The aqua green sedan came to a halt at the corner of the road. A yellow ‘TAXI’ sign glowed dully on its roof. The street lights were still on although the night had fallen off the sky.
The driver recovered a small bag from the dashboard and proceeded to the old woman under the tree on the footpath, surrounded by red and yellow crates of plastic containing packets of milk. Two men were noisily unloading blue coloured crates from a pick-up van and dumping them to her right and she was angrily waving at them, the end of her sari fluttering madly in the weirdly windy morning.

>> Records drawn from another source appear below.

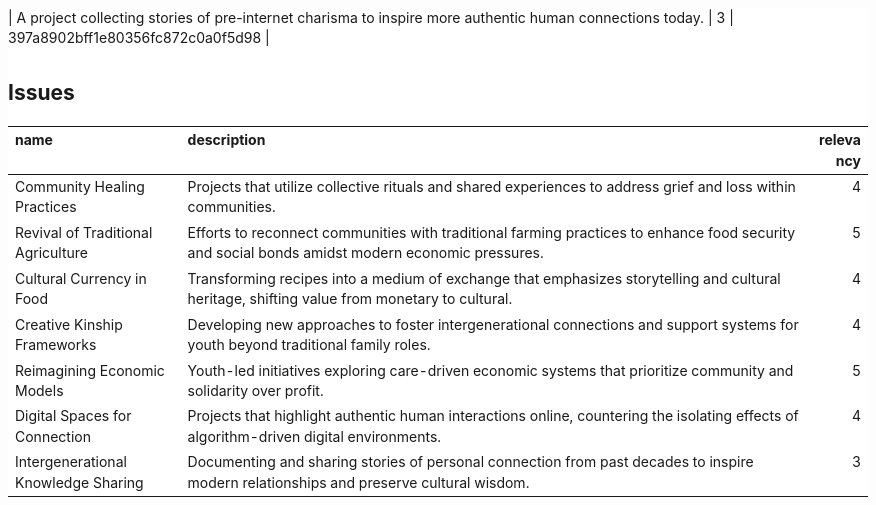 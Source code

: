 | A project collecting stories of pre-internet charisma to inspire more authentic human connections today.                            |           3 | 397a8902bff1e80356fc872c0a0f5d98 |

## Issues

| name                                | description                                                                                                                                     |   relevancy |
|:------------------------------------|:------------------------------------------------------------------------------------------------------------------------------------------------|------------:|
| Community Healing Practices         | Projects that utilize collective rituals and shared experiences to address grief and loss within communities.                                   |           4 |
| Revival of Traditional Agriculture  | Efforts to reconnect communities with traditional farming practices to enhance food security and social bonds amidst modern economic pressures. |           5 |
| Cultural Currency in Food           | Transforming recipes into a medium of exchange that emphasizes storytelling and cultural heritage, shifting value from monetary to cultural.    |           4 |
| Creative Kinship Frameworks         | Developing new approaches to foster intergenerational connections and support systems for youth beyond traditional family roles.                |           4 |
| Reimagining Economic Models         | Youth-led initiatives exploring care-driven economic systems that prioritize community and solidarity over profit.                              |           5 |
| Digital Spaces for Connection       | Projects that highlight authentic human interactions online, countering the isolating effects of algorithm-driven digital environments.         |           4 |
| Intergenerational Knowledge Sharing | Documenting and sharing stories of personal connection from past decades to inspire modern relationships and preserve cultural wisdom.          |           3 |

Over the past two years, he had picked his packet containing a half liter of Amul Taza milk from her, missing it only when he was visiting his family in the backwaters of Uttar Pradesh. Tai was a trusted vendor, much appreciated for her honesty. But the fact that she was highly inflammable and cantankerous ensured that both deliverymen and customers cleared off quickly. In another half an hour or so, the queue would be at least twenty customers deep. There would also be the chance of Amul packets being sold out. That would happen often earlier whenever he was booked with passengers in the wee hours. It was not easy to break ice with the tight-lipped woman apart from matters of milk and money. But it had changed after he had spilled the beans on the rude man with a grizzled goatee. She would always save a packet for him which he could retrieve from her home in the adjacent building.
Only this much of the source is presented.